▶ [EXERCISE DESCRIPTION]
Repeat exactly the opening lines of the records, ending with the line that contains "DB 1편 강의 정리".
────────
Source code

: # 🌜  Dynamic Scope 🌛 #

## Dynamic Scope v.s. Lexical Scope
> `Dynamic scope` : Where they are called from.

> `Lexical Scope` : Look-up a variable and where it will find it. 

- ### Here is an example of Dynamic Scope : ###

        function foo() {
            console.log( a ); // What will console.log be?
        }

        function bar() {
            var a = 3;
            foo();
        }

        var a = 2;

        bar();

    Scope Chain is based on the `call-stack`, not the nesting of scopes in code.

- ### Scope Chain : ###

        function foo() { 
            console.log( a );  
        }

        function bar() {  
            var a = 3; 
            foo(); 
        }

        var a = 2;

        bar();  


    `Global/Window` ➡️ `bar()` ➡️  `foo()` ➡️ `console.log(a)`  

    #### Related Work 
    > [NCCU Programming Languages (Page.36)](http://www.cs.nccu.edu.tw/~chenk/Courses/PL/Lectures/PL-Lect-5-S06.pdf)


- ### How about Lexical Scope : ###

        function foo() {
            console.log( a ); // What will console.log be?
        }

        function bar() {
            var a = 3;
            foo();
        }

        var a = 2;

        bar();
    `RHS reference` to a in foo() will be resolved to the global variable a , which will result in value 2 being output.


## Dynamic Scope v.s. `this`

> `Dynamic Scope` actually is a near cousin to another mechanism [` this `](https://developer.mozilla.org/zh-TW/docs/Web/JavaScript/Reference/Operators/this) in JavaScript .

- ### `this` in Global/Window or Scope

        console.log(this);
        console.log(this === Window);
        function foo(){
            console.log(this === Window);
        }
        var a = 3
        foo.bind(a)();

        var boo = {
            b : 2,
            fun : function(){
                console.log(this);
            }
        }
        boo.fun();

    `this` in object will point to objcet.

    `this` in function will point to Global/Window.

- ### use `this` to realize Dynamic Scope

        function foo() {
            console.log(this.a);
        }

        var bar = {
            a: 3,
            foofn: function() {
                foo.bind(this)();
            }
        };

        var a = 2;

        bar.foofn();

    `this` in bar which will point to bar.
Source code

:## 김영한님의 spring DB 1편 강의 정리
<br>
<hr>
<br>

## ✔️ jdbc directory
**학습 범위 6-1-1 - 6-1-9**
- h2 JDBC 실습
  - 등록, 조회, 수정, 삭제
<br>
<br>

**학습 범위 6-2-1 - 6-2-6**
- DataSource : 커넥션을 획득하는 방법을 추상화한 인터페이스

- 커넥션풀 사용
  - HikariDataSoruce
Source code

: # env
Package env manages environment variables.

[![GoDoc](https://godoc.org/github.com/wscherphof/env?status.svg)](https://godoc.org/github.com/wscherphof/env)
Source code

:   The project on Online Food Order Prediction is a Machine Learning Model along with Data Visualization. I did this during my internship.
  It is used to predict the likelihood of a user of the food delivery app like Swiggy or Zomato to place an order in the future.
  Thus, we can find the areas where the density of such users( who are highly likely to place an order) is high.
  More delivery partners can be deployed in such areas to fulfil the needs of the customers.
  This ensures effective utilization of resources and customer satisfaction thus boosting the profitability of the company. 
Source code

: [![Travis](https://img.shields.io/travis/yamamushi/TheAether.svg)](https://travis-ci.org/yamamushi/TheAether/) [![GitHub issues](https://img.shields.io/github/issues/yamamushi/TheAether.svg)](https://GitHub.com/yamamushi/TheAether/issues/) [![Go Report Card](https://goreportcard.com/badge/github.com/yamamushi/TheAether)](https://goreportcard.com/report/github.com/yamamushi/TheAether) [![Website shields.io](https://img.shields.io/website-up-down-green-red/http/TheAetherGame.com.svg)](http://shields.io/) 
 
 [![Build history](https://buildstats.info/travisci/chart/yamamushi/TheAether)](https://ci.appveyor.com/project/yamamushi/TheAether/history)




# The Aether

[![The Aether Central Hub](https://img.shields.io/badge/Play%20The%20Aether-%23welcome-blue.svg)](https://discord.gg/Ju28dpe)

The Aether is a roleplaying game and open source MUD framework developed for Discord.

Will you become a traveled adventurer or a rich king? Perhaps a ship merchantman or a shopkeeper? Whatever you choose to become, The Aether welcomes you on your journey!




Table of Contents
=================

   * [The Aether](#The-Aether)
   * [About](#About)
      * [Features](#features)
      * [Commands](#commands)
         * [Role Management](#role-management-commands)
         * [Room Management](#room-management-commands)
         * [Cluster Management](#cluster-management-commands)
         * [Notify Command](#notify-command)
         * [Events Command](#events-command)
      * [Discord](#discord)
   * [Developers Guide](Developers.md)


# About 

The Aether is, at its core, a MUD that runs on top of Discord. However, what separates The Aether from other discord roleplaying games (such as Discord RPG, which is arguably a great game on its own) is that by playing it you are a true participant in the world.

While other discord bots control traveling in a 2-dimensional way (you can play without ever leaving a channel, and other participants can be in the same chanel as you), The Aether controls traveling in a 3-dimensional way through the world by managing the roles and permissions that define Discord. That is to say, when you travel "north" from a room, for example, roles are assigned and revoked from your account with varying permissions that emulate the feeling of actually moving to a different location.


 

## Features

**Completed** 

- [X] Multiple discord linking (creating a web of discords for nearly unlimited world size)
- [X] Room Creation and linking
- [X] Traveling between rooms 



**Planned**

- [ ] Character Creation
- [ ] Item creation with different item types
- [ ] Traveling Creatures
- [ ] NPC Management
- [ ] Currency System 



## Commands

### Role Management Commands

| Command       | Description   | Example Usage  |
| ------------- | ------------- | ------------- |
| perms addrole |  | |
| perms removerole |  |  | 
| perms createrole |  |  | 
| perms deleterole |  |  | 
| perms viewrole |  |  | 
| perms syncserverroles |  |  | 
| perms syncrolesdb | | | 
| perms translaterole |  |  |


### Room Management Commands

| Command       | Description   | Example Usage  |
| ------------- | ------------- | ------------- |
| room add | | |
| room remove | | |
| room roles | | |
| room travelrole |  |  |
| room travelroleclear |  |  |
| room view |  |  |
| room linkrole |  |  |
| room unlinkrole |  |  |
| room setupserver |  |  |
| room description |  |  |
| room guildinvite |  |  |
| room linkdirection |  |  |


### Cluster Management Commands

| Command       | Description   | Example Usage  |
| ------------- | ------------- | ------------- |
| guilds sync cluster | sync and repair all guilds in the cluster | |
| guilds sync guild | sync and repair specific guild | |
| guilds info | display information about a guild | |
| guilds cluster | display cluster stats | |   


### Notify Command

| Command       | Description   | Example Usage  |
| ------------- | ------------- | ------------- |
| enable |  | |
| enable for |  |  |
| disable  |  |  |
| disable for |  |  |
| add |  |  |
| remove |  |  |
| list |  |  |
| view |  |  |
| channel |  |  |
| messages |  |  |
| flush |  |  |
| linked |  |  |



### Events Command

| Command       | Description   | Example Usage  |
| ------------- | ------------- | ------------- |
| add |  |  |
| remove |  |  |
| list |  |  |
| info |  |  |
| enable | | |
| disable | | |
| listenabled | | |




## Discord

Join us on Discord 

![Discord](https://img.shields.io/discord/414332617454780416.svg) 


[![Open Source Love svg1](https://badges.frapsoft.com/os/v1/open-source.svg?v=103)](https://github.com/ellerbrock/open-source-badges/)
────────
▶ [RESPONSE BOX]
Source code

: # 🌜  Dynamic Scope 🌛 #

## Dynamic Scope v.s. Lexical Scope
> `Dynamic scope` : Where they are called from.

> `Lexical Scope` : Look-up a variable and where it will find it. 

- ### Here is an example of Dynamic Scope : ###

        function foo() {
            console.log( a ); // What will console.log be?
        }

        function bar() {
            var a = 3;
            foo();
        }

        var a = 2;

        bar();

    Scope Chain is based on the `call-stack`, not the nesting of scopes in code.

- ### Scope Chain : ###

        function foo() { 
            console.log( a );  
        }

        function bar() {  
            var a = 3; 
            foo(); 
        }

        var a = 2;

        bar();  


    `Global/Window` ➡️ `bar()` ➡️  `foo()` ➡️ `console.log(a)`  

    #### Related Work 
    > [NCCU Programming Languages (Page.36)](http://www.cs.nccu.edu.tw/~chenk/Courses/PL/Lectures/PL-Lect-5-S06.pdf)


- ### How about Lexical Scope : ###

        function foo() {
            console.log( a ); // What will console.log be?
        }

        function bar() {
            var a = 3;
            foo();
        }

        var a = 2;

        bar();
    `RHS reference` to a in foo() will be resolved to the global variable a , which will result in value 2 being output.


## Dynamic Scope v.s. `this`

> `Dynamic Scope` actually is a near cousin to another mechanism [` this `](https://developer.mozilla.org/zh-TW/docs/Web/JavaScript/Reference/Operators/this) in JavaScript .

- ### `this` in Global/Window or Scope

        console.log(this);
        console.log(this === Window);
        function foo(){
            console.log(this === Window);
        }
        var a = 3
        foo.bind(a)();

        var boo = {
            b : 2,
            fun : function(){
                console.log(this);
            }
        }
        boo.fun();

    `this` in object will point to objcet.

    `this` in function will point to Global/Window.

- ### use `this` to realize Dynamic Scope

        function foo() {
            console.log(this.a);
        }

        var bar = {
            a: 3,
            foofn: function() {
                foo.bind(this)();
            }
        };

        var a = 2;

        bar.foofn();

    `this` in bar which will point to bar.
Source code

:## 김영한님의 spring DB 1편 강의 정리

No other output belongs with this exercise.